(Beginning of Data extract)

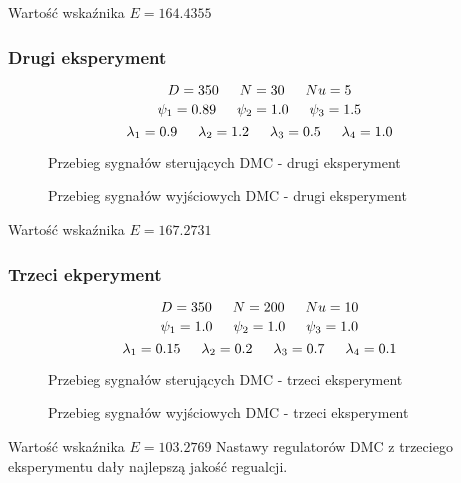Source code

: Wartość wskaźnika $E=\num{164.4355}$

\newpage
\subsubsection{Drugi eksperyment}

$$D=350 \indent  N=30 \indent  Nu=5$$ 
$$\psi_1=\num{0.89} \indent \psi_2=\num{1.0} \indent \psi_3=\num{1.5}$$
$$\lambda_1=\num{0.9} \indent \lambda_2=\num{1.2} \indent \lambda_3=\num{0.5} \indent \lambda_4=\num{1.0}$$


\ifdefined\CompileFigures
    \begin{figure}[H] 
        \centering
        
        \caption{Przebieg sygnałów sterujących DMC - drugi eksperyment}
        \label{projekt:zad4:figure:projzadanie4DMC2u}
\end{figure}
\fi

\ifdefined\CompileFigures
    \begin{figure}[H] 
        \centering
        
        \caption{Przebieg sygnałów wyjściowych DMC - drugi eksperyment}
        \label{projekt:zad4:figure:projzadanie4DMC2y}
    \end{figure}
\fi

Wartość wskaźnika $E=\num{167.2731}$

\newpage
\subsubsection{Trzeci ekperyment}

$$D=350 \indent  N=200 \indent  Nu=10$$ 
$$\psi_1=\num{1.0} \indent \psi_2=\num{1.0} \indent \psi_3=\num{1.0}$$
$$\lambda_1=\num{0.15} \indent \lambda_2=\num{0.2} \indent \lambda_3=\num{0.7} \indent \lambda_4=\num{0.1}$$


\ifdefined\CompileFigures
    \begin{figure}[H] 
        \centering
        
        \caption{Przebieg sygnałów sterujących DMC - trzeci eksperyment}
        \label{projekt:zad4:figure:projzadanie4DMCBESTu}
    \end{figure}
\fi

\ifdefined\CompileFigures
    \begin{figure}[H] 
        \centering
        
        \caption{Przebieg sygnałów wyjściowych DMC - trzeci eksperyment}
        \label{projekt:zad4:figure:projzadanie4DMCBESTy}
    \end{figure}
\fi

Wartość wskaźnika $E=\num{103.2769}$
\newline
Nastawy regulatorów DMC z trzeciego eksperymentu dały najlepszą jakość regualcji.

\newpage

(End of Data extract)

**Exercise:**
Which lines of the data contain the string "Przebieg"? Copy each one.

**Exercise response:**
        \caption{Przebieg sygnałów sterujących DMC - drugi eksperyment}
        \caption{Przebieg sygnałów wyjściowych DMC - drugi eksperyment}
        \caption{Przebieg sygnałów sterujących DMC - trzeci eksperyment}
        \caption{Przebieg sygnałów wyjściowych DMC - trzeci eksperyment}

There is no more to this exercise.